Friends Don’t Let Friends Use JSON (in their data lakes)

Tags: , , , ,

I’ve never been a JSON hater. In fact, I think it’s the only sane choice for structured logging. But I’ve recently run into enough pain with JSON as a data serialization format that my feelings are edging toward dislike.

Unfortunately, JSON is a fact of life in most data pipelines, especially those that receive event-stream data from a third-party supplier. This post reflects on some of the problems that I’ve seen, and solutions that I’ve used.

The problems

Limited data types

The JSON spec defines three scalar data types: strings, numbers, and booleans. There’s no support for the dates and timestamps that are an ever-present component of business data (especially event streams). And while the spec assumes infinite-precision for numbers, most real-world JSON parsers use double precision floating point numbers, matching JavaScript. This means that you can’t use JSON numbers to represent fixed-point money types or numeric IDs that are more than 14 digits long. Not that that stops people from doing so.

Data type inference

Services such as AWS Glue can look at your data to infer its structure. For simple JSON structures this is easy — after all, you just have numbers and strings to work with. But real-world data often isn’t easy. For one thing, fields may be present in some records but not others; while JSON has the idea of null, serializers often just omit null values.

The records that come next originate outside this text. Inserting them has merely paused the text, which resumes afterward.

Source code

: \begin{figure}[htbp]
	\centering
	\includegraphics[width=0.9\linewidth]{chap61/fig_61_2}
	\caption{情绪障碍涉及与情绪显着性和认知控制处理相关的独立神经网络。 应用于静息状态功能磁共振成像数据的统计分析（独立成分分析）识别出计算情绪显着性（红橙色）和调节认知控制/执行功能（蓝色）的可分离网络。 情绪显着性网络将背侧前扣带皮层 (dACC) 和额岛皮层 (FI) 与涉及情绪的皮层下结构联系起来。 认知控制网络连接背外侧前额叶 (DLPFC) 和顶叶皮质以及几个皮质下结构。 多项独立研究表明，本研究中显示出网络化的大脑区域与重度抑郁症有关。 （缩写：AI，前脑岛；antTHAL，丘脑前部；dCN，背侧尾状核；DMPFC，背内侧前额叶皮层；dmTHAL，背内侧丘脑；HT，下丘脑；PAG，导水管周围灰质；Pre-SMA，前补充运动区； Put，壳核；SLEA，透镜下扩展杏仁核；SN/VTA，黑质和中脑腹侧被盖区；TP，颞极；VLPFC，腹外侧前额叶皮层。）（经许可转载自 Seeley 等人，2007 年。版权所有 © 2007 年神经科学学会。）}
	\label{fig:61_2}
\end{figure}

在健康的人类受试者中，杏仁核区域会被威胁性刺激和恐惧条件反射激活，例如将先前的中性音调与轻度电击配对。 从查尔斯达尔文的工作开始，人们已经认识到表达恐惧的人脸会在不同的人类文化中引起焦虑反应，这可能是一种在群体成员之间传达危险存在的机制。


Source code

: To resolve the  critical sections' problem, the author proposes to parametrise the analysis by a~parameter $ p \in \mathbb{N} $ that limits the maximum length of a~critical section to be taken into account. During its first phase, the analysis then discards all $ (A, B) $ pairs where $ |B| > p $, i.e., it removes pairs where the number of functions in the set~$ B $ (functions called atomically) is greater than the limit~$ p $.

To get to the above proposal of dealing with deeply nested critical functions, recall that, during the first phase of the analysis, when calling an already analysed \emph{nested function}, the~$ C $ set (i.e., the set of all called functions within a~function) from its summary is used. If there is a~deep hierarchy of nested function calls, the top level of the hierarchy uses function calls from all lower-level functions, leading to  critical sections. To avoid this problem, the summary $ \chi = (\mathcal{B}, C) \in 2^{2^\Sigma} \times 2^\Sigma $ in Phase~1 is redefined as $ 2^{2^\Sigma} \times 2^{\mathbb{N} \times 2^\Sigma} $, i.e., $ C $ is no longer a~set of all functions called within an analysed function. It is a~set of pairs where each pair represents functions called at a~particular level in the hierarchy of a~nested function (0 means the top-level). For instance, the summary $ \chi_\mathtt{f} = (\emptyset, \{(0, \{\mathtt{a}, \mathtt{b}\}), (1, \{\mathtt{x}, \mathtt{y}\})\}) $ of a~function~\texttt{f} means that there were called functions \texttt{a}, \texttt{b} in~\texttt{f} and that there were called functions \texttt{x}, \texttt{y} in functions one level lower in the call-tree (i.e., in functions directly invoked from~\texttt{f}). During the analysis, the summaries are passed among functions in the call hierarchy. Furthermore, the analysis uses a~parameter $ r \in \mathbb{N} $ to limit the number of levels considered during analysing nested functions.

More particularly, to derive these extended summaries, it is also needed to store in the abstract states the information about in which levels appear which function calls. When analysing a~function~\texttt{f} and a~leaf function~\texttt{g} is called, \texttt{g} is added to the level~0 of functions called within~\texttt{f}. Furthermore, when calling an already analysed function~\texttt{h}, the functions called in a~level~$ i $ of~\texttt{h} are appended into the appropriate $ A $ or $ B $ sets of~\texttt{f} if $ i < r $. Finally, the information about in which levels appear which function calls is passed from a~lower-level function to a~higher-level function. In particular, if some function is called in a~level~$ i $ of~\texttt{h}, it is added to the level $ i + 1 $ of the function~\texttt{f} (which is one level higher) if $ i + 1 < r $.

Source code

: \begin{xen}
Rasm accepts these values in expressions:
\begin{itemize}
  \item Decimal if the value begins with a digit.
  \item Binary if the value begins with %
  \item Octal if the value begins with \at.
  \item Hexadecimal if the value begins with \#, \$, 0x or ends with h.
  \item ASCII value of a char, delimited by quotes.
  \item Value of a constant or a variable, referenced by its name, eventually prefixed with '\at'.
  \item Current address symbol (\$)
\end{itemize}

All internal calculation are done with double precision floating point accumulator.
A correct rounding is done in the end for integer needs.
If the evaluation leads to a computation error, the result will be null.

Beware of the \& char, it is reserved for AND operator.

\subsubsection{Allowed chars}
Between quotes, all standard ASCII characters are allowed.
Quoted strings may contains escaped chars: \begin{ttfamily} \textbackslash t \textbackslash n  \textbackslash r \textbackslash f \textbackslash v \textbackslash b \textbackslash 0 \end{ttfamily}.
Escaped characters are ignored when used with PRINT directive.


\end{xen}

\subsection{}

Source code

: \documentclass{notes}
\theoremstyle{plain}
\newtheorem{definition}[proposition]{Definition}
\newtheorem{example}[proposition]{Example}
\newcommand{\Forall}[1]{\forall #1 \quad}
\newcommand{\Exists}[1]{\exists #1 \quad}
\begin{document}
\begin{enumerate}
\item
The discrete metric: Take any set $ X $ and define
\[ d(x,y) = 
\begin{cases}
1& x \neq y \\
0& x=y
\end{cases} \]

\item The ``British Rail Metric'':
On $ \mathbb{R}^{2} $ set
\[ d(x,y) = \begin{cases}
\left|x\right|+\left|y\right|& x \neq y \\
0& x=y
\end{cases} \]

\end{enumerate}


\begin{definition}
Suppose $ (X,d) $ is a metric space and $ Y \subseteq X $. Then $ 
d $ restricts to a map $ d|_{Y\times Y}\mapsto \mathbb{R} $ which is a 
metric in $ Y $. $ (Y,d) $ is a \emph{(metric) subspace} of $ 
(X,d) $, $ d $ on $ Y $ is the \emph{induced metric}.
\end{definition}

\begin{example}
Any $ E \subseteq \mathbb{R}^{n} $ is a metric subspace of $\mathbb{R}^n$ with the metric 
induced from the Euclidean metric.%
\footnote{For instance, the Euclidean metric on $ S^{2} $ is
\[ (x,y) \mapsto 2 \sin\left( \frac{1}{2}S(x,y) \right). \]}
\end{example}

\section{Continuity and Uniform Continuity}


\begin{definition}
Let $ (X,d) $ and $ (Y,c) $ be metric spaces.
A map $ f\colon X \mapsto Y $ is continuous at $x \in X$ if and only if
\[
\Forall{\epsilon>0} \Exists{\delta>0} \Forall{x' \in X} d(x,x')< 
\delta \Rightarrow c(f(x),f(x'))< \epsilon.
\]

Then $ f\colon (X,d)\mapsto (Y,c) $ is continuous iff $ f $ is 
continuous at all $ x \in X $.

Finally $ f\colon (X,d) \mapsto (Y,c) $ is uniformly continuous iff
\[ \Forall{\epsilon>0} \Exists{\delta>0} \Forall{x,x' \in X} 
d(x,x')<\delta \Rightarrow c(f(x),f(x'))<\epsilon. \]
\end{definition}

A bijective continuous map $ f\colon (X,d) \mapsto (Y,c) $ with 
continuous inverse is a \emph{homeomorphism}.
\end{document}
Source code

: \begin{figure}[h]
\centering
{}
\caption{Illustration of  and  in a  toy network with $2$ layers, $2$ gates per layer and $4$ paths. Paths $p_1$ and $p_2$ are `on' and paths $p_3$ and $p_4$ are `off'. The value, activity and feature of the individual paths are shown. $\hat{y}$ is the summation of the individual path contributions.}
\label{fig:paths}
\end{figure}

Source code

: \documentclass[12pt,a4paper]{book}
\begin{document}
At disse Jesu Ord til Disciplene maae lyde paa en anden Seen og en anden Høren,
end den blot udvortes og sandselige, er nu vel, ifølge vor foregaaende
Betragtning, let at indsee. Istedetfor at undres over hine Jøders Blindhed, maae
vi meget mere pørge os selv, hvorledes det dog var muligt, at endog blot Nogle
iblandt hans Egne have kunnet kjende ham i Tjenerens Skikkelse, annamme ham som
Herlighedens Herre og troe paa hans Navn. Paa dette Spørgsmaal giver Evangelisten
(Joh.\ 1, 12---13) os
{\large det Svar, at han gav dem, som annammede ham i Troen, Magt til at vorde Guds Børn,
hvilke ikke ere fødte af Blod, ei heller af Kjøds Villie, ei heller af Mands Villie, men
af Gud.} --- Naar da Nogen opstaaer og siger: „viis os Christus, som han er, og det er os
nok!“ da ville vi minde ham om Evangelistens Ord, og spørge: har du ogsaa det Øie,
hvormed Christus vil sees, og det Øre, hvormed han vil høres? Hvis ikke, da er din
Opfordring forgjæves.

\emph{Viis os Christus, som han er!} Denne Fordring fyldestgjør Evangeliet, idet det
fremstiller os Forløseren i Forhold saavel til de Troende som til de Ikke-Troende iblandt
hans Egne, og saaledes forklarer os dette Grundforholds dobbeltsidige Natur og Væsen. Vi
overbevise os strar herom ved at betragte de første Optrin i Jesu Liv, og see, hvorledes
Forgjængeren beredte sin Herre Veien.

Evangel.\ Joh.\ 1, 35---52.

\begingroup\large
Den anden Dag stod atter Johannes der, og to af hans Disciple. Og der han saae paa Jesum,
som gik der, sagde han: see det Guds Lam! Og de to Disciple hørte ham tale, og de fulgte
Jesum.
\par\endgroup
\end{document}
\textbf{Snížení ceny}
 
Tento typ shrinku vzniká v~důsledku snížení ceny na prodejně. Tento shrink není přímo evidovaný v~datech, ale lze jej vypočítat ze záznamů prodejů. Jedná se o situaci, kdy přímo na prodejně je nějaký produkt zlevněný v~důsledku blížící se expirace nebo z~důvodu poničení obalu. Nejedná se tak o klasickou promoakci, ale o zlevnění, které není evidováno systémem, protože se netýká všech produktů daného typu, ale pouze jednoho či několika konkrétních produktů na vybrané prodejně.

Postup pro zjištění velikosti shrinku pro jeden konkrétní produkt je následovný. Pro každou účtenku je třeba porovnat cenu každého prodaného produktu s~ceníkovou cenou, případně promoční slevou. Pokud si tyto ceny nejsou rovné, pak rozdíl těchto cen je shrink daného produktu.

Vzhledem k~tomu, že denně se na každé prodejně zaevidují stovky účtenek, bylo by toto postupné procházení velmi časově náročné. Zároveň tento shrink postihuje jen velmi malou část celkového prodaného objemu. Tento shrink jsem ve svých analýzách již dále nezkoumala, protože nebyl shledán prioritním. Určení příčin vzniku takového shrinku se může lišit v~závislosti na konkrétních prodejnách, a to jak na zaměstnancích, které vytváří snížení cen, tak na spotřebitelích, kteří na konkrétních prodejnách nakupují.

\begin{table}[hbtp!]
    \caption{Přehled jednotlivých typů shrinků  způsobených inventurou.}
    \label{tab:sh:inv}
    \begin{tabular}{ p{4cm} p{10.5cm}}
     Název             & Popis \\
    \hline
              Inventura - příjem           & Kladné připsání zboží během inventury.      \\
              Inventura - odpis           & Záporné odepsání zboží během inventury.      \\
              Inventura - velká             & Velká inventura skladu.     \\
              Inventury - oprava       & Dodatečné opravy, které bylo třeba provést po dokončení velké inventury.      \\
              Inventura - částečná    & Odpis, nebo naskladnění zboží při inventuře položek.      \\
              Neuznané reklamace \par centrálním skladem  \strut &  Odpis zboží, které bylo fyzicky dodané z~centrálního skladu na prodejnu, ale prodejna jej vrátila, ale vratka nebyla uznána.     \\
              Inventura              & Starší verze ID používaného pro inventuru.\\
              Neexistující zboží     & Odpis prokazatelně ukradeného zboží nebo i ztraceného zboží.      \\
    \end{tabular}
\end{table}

And nested objects may contain vastly different data structures, especially if the top-level object is a container for event data.

Worse, field contents often change. A field that only held integers when the data was first crawled now contains a floating-point number or a string. That might be caught by your crawler, or it might not: crawlers don’t always look at every file. And your crawler might respond in different ways: perhaps it leaves the original field definition in place; perhaps it creates new table definitions for the file(s) that have different field values. Regardless, the main way that you learn about such problems is when your query fails or doesn’t return the expected data.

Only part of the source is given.